The lead, front-page news article in this morning's New York Times, about President Bush's energy plan, says, "The report is far less tentative in the area regulations it identifies as hindering the oil, gas, nuclear and utility industries. It mentions about a dozen areas -- including land-use restrictions in the Rockies, lease stipulations on offshore areas attractive to oil companies, the vetting of locations for nuclear plants, environmental reviews to upgrade power plants and refineries -- that could be streamlined or eliminated to help industry find more oil and gas and produce more electricity and gasoline."
The front page "news analysis" reports, "Except for repeating a call to go forward with oil and gas exploration in Alaska's Arctic National Wildlife Refuge, a plan that Congress is not likely to approve, the Bush report offers little guide to where the administration might aim in seeking to accelerate energy development.
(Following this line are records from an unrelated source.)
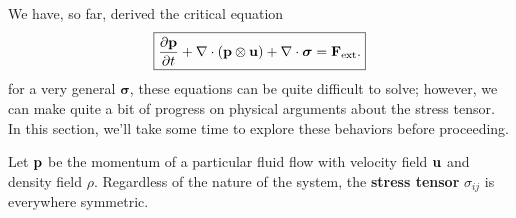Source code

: We have, so far, derived the critical equation
\[
\boxed{
\frac{\partial {\bf p}}{\partial t} + \nabla \cdot ({\bf p} \otimes {\bf u}) + \nabla \cdot \boldsymbol{\sigma} = {\bf F}_{\rm ext}.}
\]
for a very general $\boldsymbol{\sigma}$, these equations can be quite difficult to solve; however, we can make quite a bit of progress on physical arguments about the stress tensor. In this section, we'll take some time to explore these behaviors before proceeding.
\vspace{0.25cm}
\begin{theorem}
\label{thrm:stress-is-symmetric}
Let ${\bf p}$ be the momentum of a particular fluid flow with velocity field ${\bf u}$ and density field $\rho$. Regardless of the nature of the system, the \textbf{stress tensor} $\sigma_{ij}$ is everywhere symmetric.
\end{theorem}
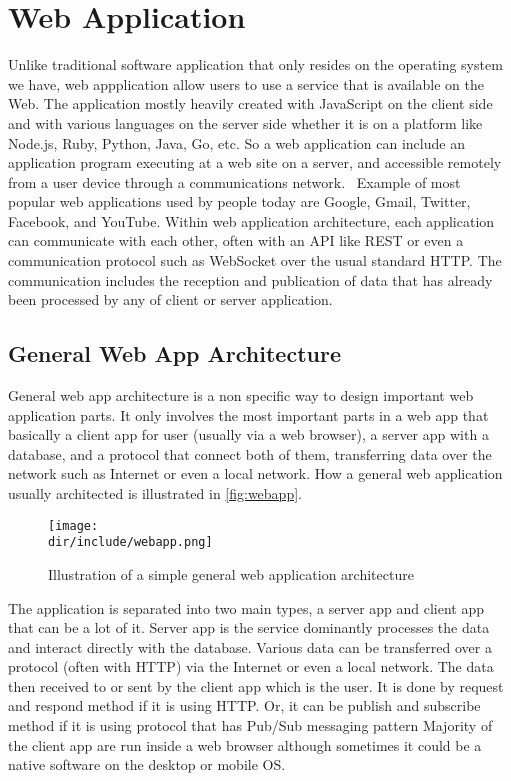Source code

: \section{Web Application}
\label{sec:webapp}

Unlike traditional software application that only resides on the operating system we have, web appplication allow users to use a service that is available on the Web.
The application mostly heavily created with JavaScript on the client side and with various languages on the server side whether it is on a platform like Node.js, Ruby, Python, Java, Go, etc.
So a web application can include an application program executing at a web site on a server, and accessible remotely from a user device through a communications network.~\autocite{Addala:2013:InteractiveWebAppFramework}
Example of most popular web applications used by people today are Google, Gmail, Twitter, Facebook, and YouTube.
Within web application architecture, each application can communicate with each other, often with an \ac{API} like \ac{REST} or even a communication protocol such as WebSocket over the usual standard \ac{HTTP}.
The communication includes the reception and publication of data that has already been processed by any of client or server application.

\subsection{General Web App Architecture}
\label{ssec:general-webapp-arch}

General web app architecture is a non specific way to design important web application parts.
It only involves the most important parts in a web app that basically a client app for user (usually via a web browser), a server app with a database, and a protocol that connect both of them, transferring data over the network such as Internet or even a local network.
How a general web application usually architected is illustrated in \autoref{fig:webapp}.

\begin{figure}[htbp]
    \centering
    \texttt{[image: \\dir/include/webapp.png]}
    \caption[General Web Application Architecture]{Illustration of a simple general web application architecture}
    \label{fig:webapp}
\end{figure}

The application is separated into two main types, a server app and client app that can be a lot of it.
Server app is the service dominantly processes the data and interact directly with the database.
Various data can be transferred over a protocol (often with \ac{HTTP}) via the Internet or even a local network.
The data then received to or sent by the client app which is the user.
It is done by request and respond method if it is using \ac{HTTP}.
Or, it can be publish and subscribe method if it is using protocol that has \ac{Pub/Sub} messaging pattern
Majority of the client app are run inside a web browser although sometimes it could be a native software on the desktop or mobile \ac{OS}.
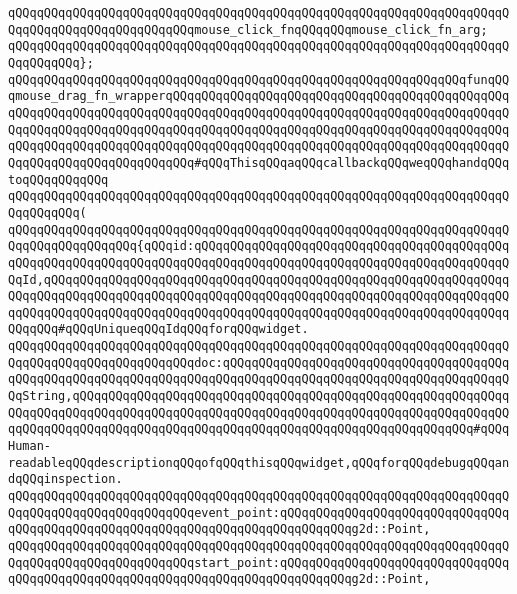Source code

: \newline
\verb|qQQqqQQqqQQqqQQqqQQqqQQqqQQqqQQqqQQqqQQqqQQqqQQqqQQqqQQqqQQqqQQqqQQqqQQqqQQqqQQqqQQqqQQqqQQqqQQqmouse_click_fnqQQqqQQqmouse_click_fn_arg;|\newline
\verb|qQQqqQQqqQQqqQQqqQQqqQQqqQQqqQQqqQQqqQQqqQQqqQQqqQQqqQQqqQQqqQQqqQQqqQQqqQQqqQQq};|\newline
\newline
\verb|qQQqqQQqqQQqqQQqqQQqqQQqqQQqqQQqqQQqqQQqqQQqqQQqqQQqqQQqqQQqqQQqfunqQQqmouse_drag_fn_wrapperqQQqqQQqqQQqqQQqqQQqqQQqqQQqqQQqqQQqqQQqqQQqqQQqqQQqqQQqqQQqqQQqqQQqqQQqqQQqqQQqqQQqqQQqqQQqqQQqqQQqqQQqqQQqqQQqqQQqqQQqqQQqqQQqqQQqqQQqqQQqqQQqqQQqqQQqqQQqqQQqqQQqqQQqqQQqqQQqqQQqqQQqqQQqqQQqqQQqqQQqqQQqqQQqqQQqqQQqqQQqqQQqqQQqqQQqqQQqqQQqqQQqqQQqqQQqqQQqqQQqqQQqqQQqqQQqqQQqqQQqqQQq#qQQqThisqQQqaqQQqcallbackqQQqweqQQqhandqQQqtoqQQqqQQqqQQq|\newline
\verb|qQQqqQQqqQQqqQQqqQQqqQQqqQQqqQQqqQQqqQQqqQQqqQQqqQQqqQQqqQQqqQQqqQQqqQQqqQQqqQQq(|\newline
\verb|qQQqqQQqqQQqqQQqqQQqqQQqqQQqqQQqqQQqqQQqqQQqqQQqqQQqqQQqqQQqqQQqqQQqqQQqqQQqqQQqqQQqqQQq{qQQqid:qQQqqQQqqQQqqQQqqQQqqQQqqQQqqQQqqQQqqQQqqQQqqQQqqQQqqQQqqQQqqQQqqQQqqQQqqQQqqQQqqQQqqQQqqQQqqQQqqQQqqQQqqQQqqQQqqQQqId,qQQqqQQqqQQqqQQqqQQqqQQqqQQqqQQqqQQqqQQqqQQqqQQqqQQqqQQqqQQqqQQqqQQqqQQqqQQqqQQqqQQqqQQqqQQqqQQqqQQqqQQqqQQqqQQqqQQqqQQqqQQqqQQqqQQqqQQqqQQqqQQqqQQqqQQqqQQqqQQqqQQqqQQqqQQqqQQqqQQqqQQqqQQqqQQqqQQqqQQqqQQqqQQqqQQq#qQQqUniqueqQQqIdqQQqforqQQqwidget.|\newline
\verb|qQQqqQQqqQQqqQQqqQQqqQQqqQQqqQQqqQQqqQQqqQQqqQQqqQQqqQQqqQQqqQQqqQQqqQQqqQQqqQQqqQQqqQQqqQQqqQQqdoc:qQQqqQQqqQQqqQQqqQQqqQQqqQQqqQQqqQQqqQQqqQQqqQQqqQQqqQQqqQQqqQQqqQQqqQQqqQQqqQQqqQQqqQQqqQQqqQQqqQQqqQQqqQQqqQQqString,qQQqqQQqqQQqqQQqqQQqqQQqqQQqqQQqqQQqqQQqqQQqqQQqqQQqqQQqqQQqqQQqqQQqqQQqqQQqqQQqqQQqqQQqqQQqqQQqqQQqqQQqqQQqqQQqqQQqqQQqqQQqqQQqqQQqqQQqqQQqqQQqqQQqqQQqqQQqqQQqqQQqqQQqqQQqqQQqqQQqqQQqqQQqqQQqqQQq#qQQqHuman-readableqQQqdescriptionqQQqofqQQqthisqQQqwidget,qQQqforqQQqdebugqQQqandqQQqinspection.|\newline
\verb|qQQqqQQqqQQqqQQqqQQqqQQqqQQqqQQqqQQqqQQqqQQqqQQqqQQqqQQqqQQqqQQqqQQqqQQqqQQqqQQqqQQqqQQqqQQqqQQqevent_point:qQQqqQQqqQQqqQQqqQQqqQQqqQQqqQQqqQQqqQQqqQQqqQQqqQQqqQQqqQQqqQQqqQQqqQQqqQQqqQQqg2d::Point,|\newline
\verb|qQQqqQQqqQQqqQQqqQQqqQQqqQQqqQQqqQQqqQQqqQQqqQQqqQQqqQQqqQQqqQQqqQQqqQQqqQQqqQQqqQQqqQQqqQQqqQQqstart_point:qQQqqQQqqQQqqQQqqQQqqQQqqQQqqQQqqQQqqQQqqQQqqQQqqQQqqQQqqQQqqQQqqQQqqQQqqQQqqQQqg2d::Point,|\newline
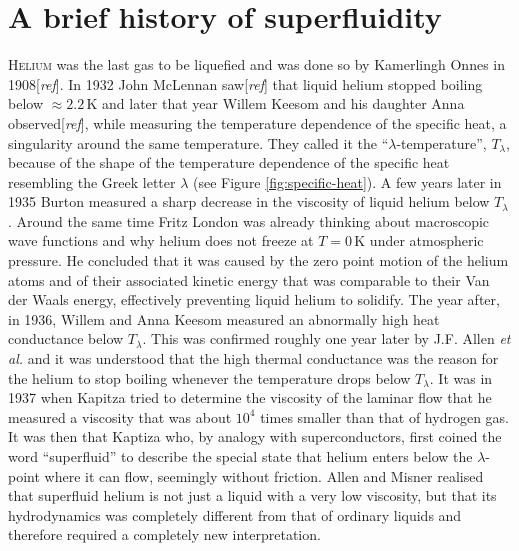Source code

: \documentclass[12pt,a4paper]{book}
\newcommand{\unit}[1]{\,\mathrm{#1}}
\begin{document}
	\section{A brief history of superfluidity}
		\lettrine[lines=3,findent=3pt,nindent=0pt]{H}{elium} was the last gas to be liquefied and was done so by Kamerlingh Onnes in 1908[\emph{ref}]. In 1932 John McLennan saw[\emph{ref}] that liquid helium stopped boiling below $\approx\!2.2\unit{K}$ and later that year Willem Keesom and his daughter Anna observed[\emph{ref}], while measuring  the temperature dependence of the specific heat, a singularity around the same temperature. They called it the ``$\lambda$-temperature'',  $T_\lambda$, because of the shape of the temperature dependence of the specific heat resembling the Greek letter $\lambda$ (see Figure \ref{fig:specific-heat}). A few years later in 1935 Burton measured a sharp decrease in the viscosity of liquid helium below $T_\lambda$. Around the same time Fritz London was already thinking about macroscopic wave functions and why helium does not freeze at $T=0\unit{K}$ under atmospheric pressure. He concluded that it was caused by the zero point motion of the helium atoms and of their associated kinetic energy that was comparable to their Van der Waals energy, effectively preventing liquid helium to solidify. The year after, in 1936, Willem and Anna Keesom measured an abnormally high heat conductance below $T_\lambda$. This was confirmed roughly one year later by J.F. Allen \emph{et al.} and it was understood that the high thermal conductance was the reason for the helium to stop boiling whenever the temperature drops below $T_\lambda$. It was in 1937 when Kapitza tried to determine the viscosity of the laminar flow that he measured a viscosity that was about $10^4$ times smaller than that of hydrogen gas. It was then that Kaptiza who, by analogy with superconductors, first coined the word ``superfluid'' to describe the special state that helium enters below the $\lambda$-point where it can flow, seemingly without friction. Allen and Misner realised that superfluid helium is not just a liquid with a very low viscosity, but that its hydrodynamics was completely different from that of ordinary liquids and therefore required a completely new interpretation.\\
		
\end{document}

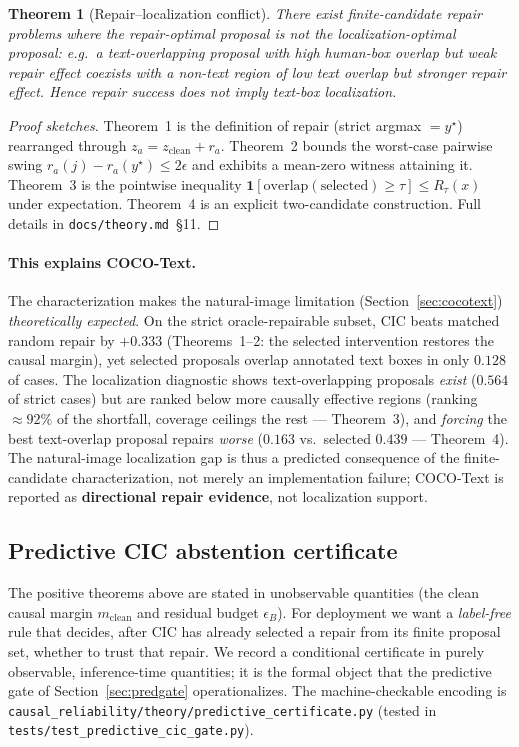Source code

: \documentclass[11pt]{article}
\newtheorem{theorem}{Theorem}
\begin{document}
\begin{theorem}[Repair--localization conflict]
There exist finite-candidate repair problems where the repair-optimal proposal is not
the localization-optimal proposal: e.g.\ a text-overlapping proposal with high human-box
overlap but weak repair effect coexists with a non-text region of low text overlap but
stronger repair effect. Hence repair success does not imply text-box localization.
\end{theorem}
\begin{proof}[Proof sketches]
Theorem~1 is the definition of repair (strict argmax $=y^\star$) rearranged through
$z_a=z_{\mathrm{clean}}+r_a$. Theorem~2 bounds the worst-case pairwise swing
$r_a(j)-r_a(y^\star)\le 2\epsilon$ and exhibits a mean-zero witness attaining it.
Theorem~3 is the pointwise inequality $\mathbf{1}[\mathrm{overlap}(\mathrm{selected})\ge\tau]
\le R_\tau(x)$ under expectation. Theorem~4 is an explicit two-candidate construction.
Full details in \texttt{docs/theory.md}~\S11.
\end{proof}

\paragraph{This explains COCO-Text.} The characterization makes the natural-image
limitation (Section~\ref{sec:cocotext}) \emph{theoretically expected}. On the strict
oracle-repairable subset, CIC beats matched random repair by $+0.333$ (Theorems~1--2:
the selected intervention restores the causal margin), yet selected proposals overlap
annotated text boxes in only $0.128$ of cases. The localization diagnostic shows
text-overlapping proposals \emph{exist} ($0.564$ of strict cases) but are ranked below
more causally effective regions (ranking $\approx 92\%$ of the shortfall, coverage
ceilings the rest --- Theorem~3), and \emph{forcing} the best text-overlap proposal
repairs \emph{worse} ($0.163$ vs.\ selected $0.439$ --- Theorem~4). The natural-image
localization gap is thus a predicted consequence of the finite-candidate
characterization, not merely an implementation failure; COCO-Text is reported as
\textbf{directional repair evidence}, not localization support.

\subsection{Predictive CIC abstention certificate}
\label{sec:predcert}
The positive theorems above are stated in unobservable quantities (the clean causal
margin $m_{\mathrm{clean}}$ and residual budget $\epsilon_B$). For deployment we want
a \emph{label-free} rule that decides, after CIC has already selected a repair from its
finite proposal set, whether to trust that repair. We record a conditional certificate
in purely observable, inference-time quantities; it is the formal object that the
predictive gate of Section~\ref{sec:predgate} operationalizes. The machine-checkable
encoding is \texttt{causal\_reliability/theory/predictive\_certificate.py} (tested in
\texttt{tests/test\_predictive\_cic\_gate.py}).
\end{document}

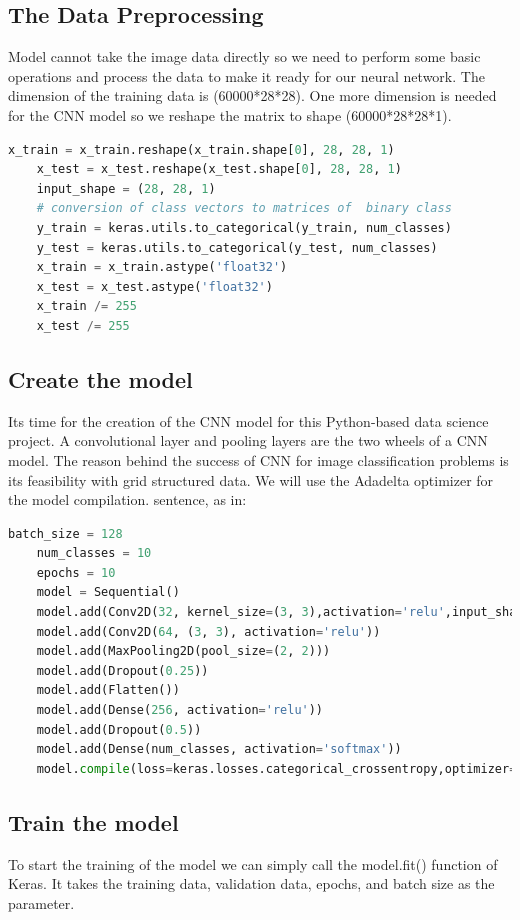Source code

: \documentclass[conference]{IEEEtran}
\begin{document}
\subsection{The Data Preprocessing}
Model cannot take the image data directly so we need to perform some basic operations and process the data to make it ready for our neural network. The dimension of the training data is (60000*28*28). One more dimension is needed for the CNN model so we reshape the matrix to shape (60000*28*28*1).
\begin{lstlisting}[language=Python, caption=Import libraries and datasets]
    x_train = x_train.reshape(x_train.shape[0], 28, 28, 1)
    x_test = x_test.reshape(x_test.shape[0], 28, 28, 1)
    input_shape = (28, 28, 1)
    # conversion of class vectors to matrices of  binary class 
    y_train = keras.utils.to_categorical(y_train, num_classes)
    y_test = keras.utils.to_categorical(y_test, num_classes)
    x_train = x_train.astype('float32')
    x_test = x_test.astype('float32')
    x_train /= 255
    x_test /= 255
\end{lstlisting}

\subsection{Create the model}
Its time for the creation of the CNN model for this Python-based data science project. A convolutional layer and pooling layers are the two wheels of a CNN model. The reason behind the success of CNN for image classification problems is its feasibility with grid structured data. We will use the Adadelta optimizer for the model compilation.
sentence, as in:
\begin{lstlisting}[language=Python, caption=Import libraries and datasets]
    batch_size = 128
    num_classes = 10
    epochs = 10
    model = Sequential()
    model.add(Conv2D(32, kernel_size=(3, 3),activation='relu',input_shape=input_shape))
    model.add(Conv2D(64, (3, 3), activation='relu'))
    model.add(MaxPooling2D(pool_size=(2, 2)))
    model.add(Dropout(0.25))
    model.add(Flatten())
    model.add(Dense(256, activation='relu'))
    model.add(Dropout(0.5))
    model.add(Dense(num_classes, activation='softmax'))
    model.compile(loss=keras.losses.categorical_crossentropy,optimizer=keras.optimizers.Adadelta(),metrics=['accuracy'])
\end{lstlisting}

\subsection{Train the model}
To start the training of the model we can simply call the model.fit() function of Keras. It takes the training data, validation data, epochs, and batch size as the parameter.
\end{document}

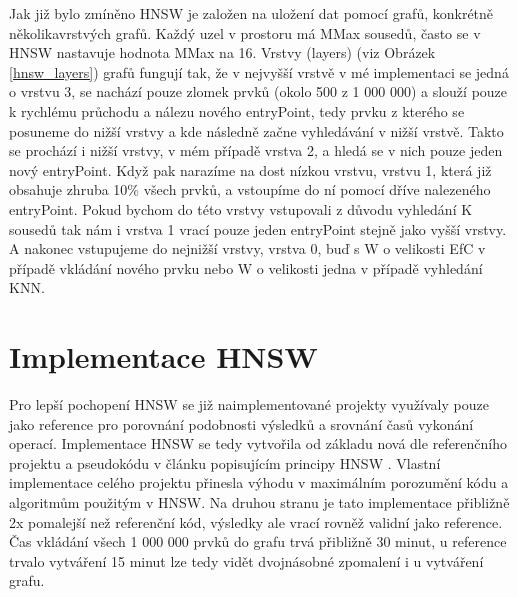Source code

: \documentclass[czech,semestral,dept460,male,csharp,cpdeclaration]{diploma}
\begin{document}
		Jak již bylo zmíněno HNSW je založen na uložení dat pomocí grafů, konkrétně několikavrstvých grafů. Každý uzel v prostoru má MMax sousedů, často se v HNSW nastavuje hodnota MMax na 16. Vrstvy (layers) (viz Obrázek \ref{hnsw_layers}) grafů fungují tak, že v nejvyšší vrstvě v mé implementaci se jedná o vrstvu 3, se nachází pouze zlomek prvků (okolo 500 z 1 000 000) a slouží pouze k rychlému průchodu a nálezu nového entryPoint, tedy prvku z kterého se posuneme do nižší vrstvy a kde následně začne vyhledávání v nižší vrstvě. Takto se prochází i nižší vrstvy, v mém případě vrstva 2, a hledá se v nich pouze jeden nový entryPoint. Když pak narazíme na dost nízkou vrstvu, vrstvu 1, která již obsahuje zhruba 10\% všech prvků, a vstoupíme do ní pomocí dříve nalezeného entryPoint. Pokud bychom do této vrstvy vstupovali z důvodu vyhledání K sousedů tak nám i vrstva 1 vrací pouze jeden entryPoint stejně jako vyšší vrstvy. A nakonec vstupujeme do nejnižší vrstvy, vrstva 0, buď s W o velikosti EfC v případě vkládání nového prvku nebo W o velikosti jedna v případě vyhledání KNN.
		
		\section{Implementace HNSW}
		
		Pro lepší pochopení HNSW se již naimplementované projekty \cite{git-hnswlib} \cite{git-hnsw} využívaly pouze jako reference pro porovnání podobnosti výsledků a srovnání časů vykonání operací. Implementace HNSW se tedy vytvořila od základu nová dle referenčního projektu a pseudokódu v článku popisujícím principy HNSW \cite{malkov2018efficient}. Vlastní implementace celého projektu přinesla výhodu v maximálním porozumění kódu a algoritmům použitým v HNSW. Na druhou stranu je tato implementace přibližně 2x pomalejší než referenční kód, výsledky ale vrací rovněž validní jako reference. Čas vkládání všech 1 000 000 prvků do grafu trvá přibližně 30 minut, u reference trvalo vytváření 15 minut lze tedy vidět dvojnásobné zpomalení i u vytváření grafu.
		
\end{document}
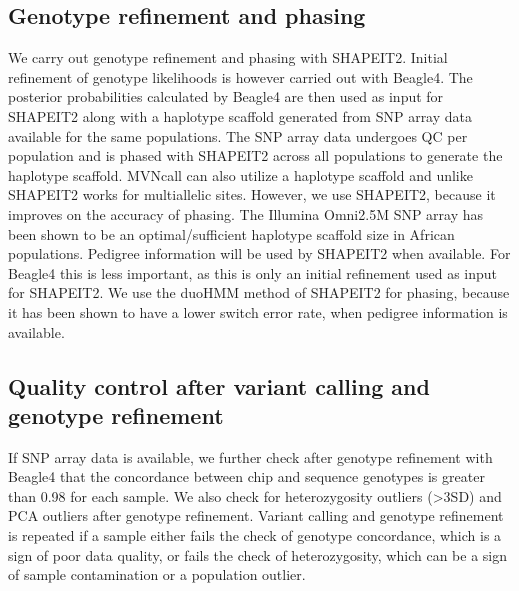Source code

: \subsection{Genotype refinement and phasing}
We carry out genotype refinement and phasing with SHAPEIT2.\cite{Delaneau2012} Initial refinement of genotype likelihoods is however carried out with Beagle4.\cite{Browning20071084} The posterior probabilities calculated by Beagle4 are then used as input for SHAPEIT2 along with a haplotype scaffold generated from SNP array data available for the same populations. The SNP array data undergoes QC per population and is phased with SHAPEIT2 across all populations to generate the haplotype scaffold. MVNcall can also utilize a haplotype scaffold and unlike SHAPEIT2 works for multiallelic sites.\cite{Menelaou2013} However, we use SHAPEIT2, because it improves on the accuracy of phasing.\cite{2014Delaneau} The Illumina Omni2.5M SNP array has been shown to be an optimal/sufficient haplotype scaffold size in African populations.\cite{Menelaou2013}\cite{2014Delaneau} Pedigree information will be used by SHAPEIT2 when available. For Beagle4 this is less important, as this is only an initial refinement used as input for SHAPEIT2. We use the duoHMM method of SHAPEIT2 for phasing, because it has been shown to have a lower switch error rate, when pedigree information is available.\cite{OConnell2014}

\subsection{Quality control after variant calling and genotype refinement}
If SNP array data is available, we further check after genotype refinement with Beagle4 that the concordance between chip and sequence genotypes is greater than 0.98 for each sample. We also check for heterozygosity outliers (\textgreater3SD) and PCA outliers after genotype refinement. Variant calling and genotype refinement is repeated if a sample either fails the check of genotype concordance, which is a sign of poor data quality, or fails the check of heterozygosity, which can be a sign of sample contamination or a population outlier.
Among the leading targets, though, have been the gas-rich public lands in the Rocky Mountains and the Gulf of Mexico."
Which article is a Times reader supposed to believe? The front-page article that says the report was "far less tentative" on this topic and mentioned "about a dozen areas" including "the Rockies" and "offshore"? Or the front-page article that says the report "offers little guide to where the administration might aim in seeking to accelerate energy development"? The two seem hard to reconcile.
Just For Fund: The New York Times front-page news analysis of the Bush energy plan makes reference to "a Seattle lawyer for the Earthjustice Legal Defense Fun." Those environmental lawyers have all the fun.